Saved entries

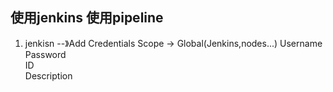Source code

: ## 使用jenkins 使用pipeline

1. jenkisn --》Add Credentials
Scope -> Global(Jenkins,nodes...)
Username	
Password	
ID	
Description	


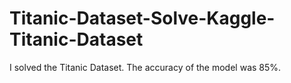 # Titanic-Dataset-Solve-Kaggle-Titanic-Dataset
I solved the Titanic Dataset. The accuracy of the model was 85%. 
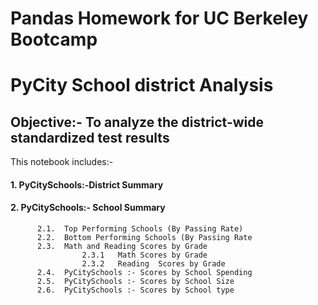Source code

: # Pandas Homework for UC Berkeley Bootcamp
# PyCity School district Analysis 

## Objective:- To analyze the district-wide standardized test results

This notebook includes:- 
####	1. PyCitySchools:-District Summary
####	2. PyCitySchools:- School Summary
          2.1.	Top Performing Schools (By Passing Rate)
          2.2.	Bottom Performing Schools (By Passing Rate
          2.3.	Math and Reading Scores by Grade
                    2.3.1	Math Scores by Grade
                    2.3.2	Reading  Scores by Grade
          2.4.	PyCitySchools :- Scores by School Spending
          2.5.	PyCitySchools :- Scores by School Size
          2.6.	PyCitySchools :- Scores by School type
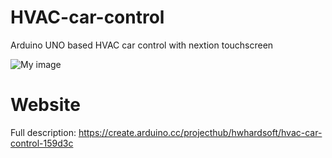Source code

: # HVAC-car-control
Arduino UNO based HVAC car control with nextion touchscreen

![My image](https://cdn.instructables.com/FDA/M08Y/JJLTTC86/FDAM08YJJLTTC86.LARGE.jpg?auto=webp&width=933)

# Website
Full description: https://create.arduino.cc/projecthub/hwhardsoft/hvac-car-control-159d3c
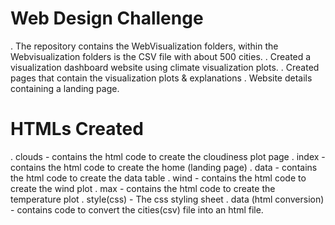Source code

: # Web Design Challenge

.	The repository contains the WebVisualization folders, within the Webvisualization folders is the CSV file with about 500 cities.
.	Created a visualization dashboard website using climate visualization plots.
.	Created pages that contain the visualization plots & explanations
.	Website details containing a landing page.


# HTMLs Created

.	clouds - contains the html code to create the cloudiness plot page
.	index - contains the html code to create the home (landing page)
.	data - contains the html code to create the data table
.	wind - contains the html code to create the wind plot
.	max - contains the html code to create the temperature plot
.	style(css) - The css styling sheet
.	data (html conversion) - contains code to convert the cities(csv) file into an html file.

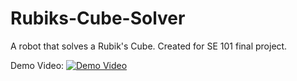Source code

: # Rubiks-Cube-Solver
A robot that solves a Rubik's Cube. Created for SE 101 final project. 


Demo Video:
[![Demo Video](http://img.youtube.com/vi/RJEP8BWsFSk/1.jpg)](http://www.youtube.com/watch?v=RJEP8BWsFSk "SE 101 Final Project Demo Video")

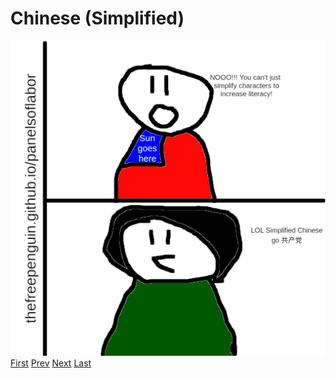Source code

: # Chinese (Simplified)
![](images/18.png)
[First](1.md) [Prev](17.md) [Next](19.md) [Last](index.md)
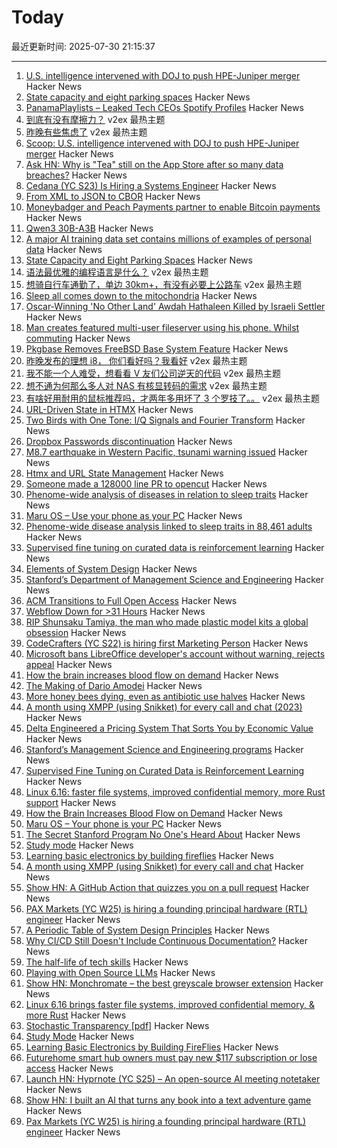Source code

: # Today

最近更新时间: 2025-07-30 21:15:37

--- 
1. [U.S. intelligence intervened with DOJ to push HPE-Juniper merger](https://www.axios.com/2025/07/30/merger-hpe-juniper-networks-national-security) Hacker News
2. [State capacity and eight parking spaces](https://www.brethorsting.com/blog/2025/07/state-capacity-and-eight-parking-spaces/) Hacker News
3. [PanamaPlaylists – Leaked Tech CEOs Spotify Profiles](https://panamaplaylists.com/) Hacker News
4. [到底有没有摩擦力？](https://www.v2ex.com/t/1148808) v2ex 最热主题
5. [昨晚有些焦虑了](https://www.v2ex.com/t/1148668) v2ex 最热主题
6. [Scoop: U.S. intelligence intervened with DOJ to push HPE-Juniper merger](https://www.axios.com/2025/07/30/merger-hpe-juniper-networks-national-security) Hacker News
7. [Ask HN: Why is "Tea" still on the App Store after so many data breaches?](https://news.ycombinator.com/item?id=44732995) Hacker News
8. [Cedana (YC S23) Is Hiring a Systems Engineer](https://www.ycombinator.com/companies/cedana/jobs/zRmK2by-systems-engineer-advanced-orchestration) Hacker News
9. [From XML to JSON to CBOR](https://cborbook.com/introduction/from_xml_to_json_to_cbor.html) Hacker News
10. [Moneybadger and Peach Payments partner to enable Bitcoin payments](https://bitcoinke.io/2025/07/moneybadger-peach-payments-partnership/) Hacker News
11. [Qwen3 30B-A3B](https://huggingface.co/Qwen/Qwen3-30B-A3B-Instruct-2507) Hacker News
12. [A major AI training data set contains millions of examples of personal data](https://www.technologyreview.com/2025/07/18/1120466/a-major-ai-training-data-set-contains-millions-of-examples-of-personal-data/) Hacker News
13. [State Capacity and Eight Parking Spaces](https://www.brethorsting.com/blog/2025/07/state-capacity-and-eight-parking-spaces/) Hacker News
14. [语法最优雅的编程语言是什么？](https://www.v2ex.com/t/1148712) v2ex 最热主题
15. [想骑自行车通勤了，单边 30km+，有没有必要上公路车](https://www.v2ex.com/t/1148656) v2ex 最热主题
16. [Sleep all comes down to the mitochondria](https://www.science.org/content/blog-post/it-all-comes-down-mitochondria) Hacker News
17. [Oscar-Winning 'No Other Land' Awdah Hathaleen Killed by Israeli Settler](https://www.latimes.com/entertainment-arts/story/2025-07-29/awdah-hathaleen-killed-no-other-land-palestinian-activist-israeli-settler) Hacker News
18. [Man creates featured multi-user fileserver using his phone. Whilst commuting](https://www.youtube.com/watch?v=15_-hgsX2V0) Hacker News
19. [Pkgbase Removes FreeBSD Base System Feature](https://lists.freebsd.org/archives/freebsd-pkgbase/2025-July/000590.html) Hacker News
20. [昨晚发布的理想 i8， 你们看好吗？我看好](https://www.v2ex.com/t/1148667) v2ex 最热主题
21. [我不能一个人难受，想看看 V 友们公司逆天的代码](https://www.v2ex.com/t/1148645) v2ex 最热主题
22. [想不通为何那么多人对 NAS 有核显转码的需求](https://www.v2ex.com/t/1148642) v2ex 最热主题
23. [有啥好用耐用的鼠标推荐吗，才两年多用坏了 3 个罗技了。。](https://www.v2ex.com/t/1148641) v2ex 最热主题
24. [URL-Driven State in HTMX](https://www.lorenstew.art/blog/bookmarkable-by-design-url-state-htmx/) Hacker News
25. [Two Birds with One Tone: I/Q Signals and Fourier Transform](https://wirelesspi.com/two-birds-with-one-tone-i-q-signals-and-fourier-transform-part-1/) Hacker News
26. [Dropbox Passwords discontinuation](https://help.dropbox.com/en-us/installs/dropbox-passwords-discontinuation) Hacker News
27. [M8.7 earthquake in Western Pacific, tsunami warning issued](https://earthquake.usgs.gov/earthquakes/eventpage/us6000qw60/executive) Hacker News
28. [Htmx and URL State Management](https://www.lorenstew.art/blog/bookmarkable-by-design-url-state-htmx/) Hacker News
29. [Someone made a 128000 line PR to opencut](https://github.com/OpenCut-app/OpenCut/pull/479) Hacker News
30. [Phenome-wide analysis of diseases in relation to sleep traits](https://spj.science.org/doi/10.34133/hds.0161) Hacker News
31. [Maru OS – Use your phone as your PC](https://maruos.com/) Hacker News
32. [Phenome-wide disease analysis linked to sleep traits in 88,461 adults](https://spj.science.org/doi/10.34133/hds.0161) Hacker News
33. [Supervised fine tuning on curated data is reinforcement learning](https://arxiv.org/abs/2507.12856) Hacker News
34. [Elements of System Design](https://github.com/jarulraj/periodic-table) Hacker News
35. [Stanford’s Department of Management Science and Engineering](https://poetsandquants.com/2025/07/28/the-secret-stanford-program-no-ones-heard-about/) Hacker News
36. [ACM Transitions to Full Open Access](https://www.acm.org/publications/openaccess) Hacker News
37. [Webflow Down for >31 Hours](https://status.webflow.com) Hacker News
38. [RIP Shunsaku Tamiya, the man who made plastic model kits a global obsession](https://JapaneseNostalgicCar.com/rip-shunsaku-tamiya-plastic-model-kits/) Hacker News
39. [CodeCrafters (YC S22) is hiring first Marketing Person](https://www.ycombinator.com/companies/codecrafters/jobs/7ATipKJ-1st-marketing-hire) Hacker News
40. [Microsoft bans LibreOffice developer's account without warning, rejects appeal](https://www.neowin.net/news/microsoft-bans-libreoffice-developers-account-without-warning-rejects-appeal/) Hacker News
41. [How the brain increases blood flow on demand](https://hms.harvard.edu/news/how-brain-increases-blood-flow-demand) Hacker News
42. [The Making of Dario Amodei](https://www.bigtechnology.com/p/the-making-of-dario-amodei) Hacker News
43. [More honey bees dying, even as antibiotic use halves](https://news.uoguelph.ca/2025/07/more-honey-bees-dying-even-as-antibiotic-use-halves/) Hacker News
44. [A month using XMPP (using Snikket) for every call and chat (2023)](https://neilzone.co.uk/2023/08/a-month-using-xmpp-using-snikket-for-every-call-and-chat/) Hacker News
45. [Delta Engineered a Pricing System That Sorts You by Economic Value](https://blog.getjetback.com/delta-engineered-a-pricing-system-that-sorts-you-by-economic-value/) Hacker News
46. [Stanford’s Management Science and Engineering programs](https://poetsandquants.com/2025/07/28/the-secret-stanford-program-no-ones-heard-about/) Hacker News
47. [Supervised Fine Tuning on Curated Data is Reinforcement Learning](https://arxiv.org/abs/2507.12856) Hacker News
48. [Linux 6.16: faster file systems, improved confidential memory, more Rust support](https://www.zdnet.com/article/linux-6-16-brings-faster-file-systems-improved-confidential-memory-support-and-more-rust-support/) Hacker News
49. [How the Brain Increases Blood Flow on Demand](https://hms.harvard.edu/news/how-brain-increases-blood-flow-demand) Hacker News
50. [Maru OS – Your phone is your PC](https://maruos.com/) Hacker News
51. [The Secret Stanford Program No One's Heard About](https://poetsandquants.com/2025/07/28/the-secret-stanford-program-no-ones-heard-about/) Hacker News
52. [Study mode](https://openai.com/index/chatgpt-study-mode/) Hacker News
53. [Learning basic electronics by building fireflies](http://a64.in/posts/learning-basic-electronics-by-building-fireflies/) Hacker News
54. [A month using XMPP (using Snikket) for every call and chat](https://neilzone.co.uk/2023/08/a-month-using-xmpp-using-snikket-for-every-call-and-chat/) Hacker News
55. [Show HN: A GitHub Action that quizzes you on a pull request](https://github.com/dkamm/pr-quiz) Hacker News
56. [PAX Markets (YC W25) is hiring a founding principal hardware (RTL) engineer](https://www.ycombinator.com/companies/pax-markets/jobs/qv4p3Al-founding-principal-hardware-engineer) Hacker News
57. [A Periodic Table of System Design Principles](https://github.com/jarulraj/periodic-table) Hacker News
58. [Why CI/CD Still Doesn't Include Continuous Documentation?](https://deepdocs.dev/why-ci-cd-still-doesnt-include-continuous-documentation/) Hacker News
59. [The half-life of tech skills](https://haraldagterhuis.substack.com/p/the-great-skills-decay) Hacker News
60. [Playing with Open Source LLMs](https://alicegg.tech//2025/07/29/open-source-llm.html) Hacker News
61. [Show HN: Monchromate – the best greyscale browser extension](https://monochromate.lirena.in) Hacker News
62. [Linux 6.16 brings faster file systems, improved confidential memory, & more Rust](https://www.zdnet.com/article/linux-6-16-brings-faster-file-systems-improved-confidential-memory-support-and-more-rust-support/) Hacker News
63. [Stochastic Transparency [pdf]](https://luebke.us/publications/StochasticTransparency_I3D2010.pdf) Hacker News
64. [Study Mode](https://openai.com/index/chatgpt-study-mode/) Hacker News
65. [Learning Basic Electronics by Building FireFlies](http://a64.in/posts/learning-basic-electronics-by-building-fireflies/) Hacker News
66. [Futurehome smart hub owners must pay new $117 subscription or lose access](https://arstechnica.com/gadgets/2025/07/bankrupt-futurehome-suddenly-makes-its-smart-home-hub-a-subscription-service/) Hacker News
67. [Launch HN: Hyprnote (YC S25) – An open-source AI meeting notetaker](https://news.ycombinator.com/item?id=44725306) Hacker News
68. [Show HN: I built an AI that turns any book into a text adventure game](https://www.kathaaverse.com/) Hacker News
69. [Pax Markets (YC W25) is hiring a founding principal hardware (RTL) engineer](https://www.ycombinator.com/companies/pax-markets/jobs/qv4p3Al-founding-principal-hardware-engineer) Hacker News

_Required action_:
Your output should be the lines above from the one that contains "home (landing page)" through the one that contains "10. [Moneybadger and", word for word, with pictures left out.

_Response below_:
.	index - contains the html code to create the home (landing page)
.	data - contains the html code to create the data table
.	wind - contains the html code to create the wind plot
.	max - contains the html code to create the temperature plot
.	style(css) - The css styling sheet
.	data (html conversion) - contains code to convert the cities(csv) file into an html file.

Source code

: # Rubiks-Cube-Solver
A robot that solves a Rubik's Cube. Created for SE 101 final project. 


Demo Video:
[![Demo Video](http://img.youtube.com/vi/RJEP8BWsFSk/1.jpg)](http://www.youtube.com/watch?v=RJEP8BWsFSk "SE 101 Final Project Demo Video")

Source code

: # Chinese (Simplified)
![](images/18.png)
[First](1.md) [Prev](17.md) [Next](19.md) [Last](index.md)
Source code

: # Today

最近更新时间: 2025-07-30 21:15:37

--- 
1. [U.S. intelligence intervened with DOJ to push HPE-Juniper merger](https://www.axios.com/2025/07/30/merger-hpe-juniper-networks-national-security) Hacker News
2. [State capacity and eight parking spaces](https://www.brethorsting.com/blog/2025/07/state-capacity-and-eight-parking-spaces/) Hacker News
3. [PanamaPlaylists – Leaked Tech CEOs Spotify Profiles](https://panamaplaylists.com/) Hacker News
4. [到底有没有摩擦力？](https://www.v2ex.com/t/1148808) v2ex 最热主题
5. [昨晚有些焦虑了](https://www.v2ex.com/t/1148668) v2ex 最热主题
6. [Scoop: U.S. intelligence intervened with DOJ to push HPE-Juniper merger](https://www.axios.com/2025/07/30/merger-hpe-juniper-networks-national-security) Hacker News
7. [Ask HN: Why is "Tea" still on the App Store after so many data breaches?](https://news.ycombinator.com/item?id=44732995) Hacker News
8. [Cedana (YC S23) Is Hiring a Systems Engineer](https://www.ycombinator.com/companies/cedana/jobs/zRmK2by-systems-engineer-advanced-orchestration) Hacker News
9. [From XML to JSON to CBOR](https://cborbook.com/introduction/from_xml_to_json_to_cbor.html) Hacker News
10. [Moneybadger and Peach Payments partner to enable Bitcoin payments](https://bitcoinke.io/2025/07/moneybadger-peach-payments-partnership/) Hacker News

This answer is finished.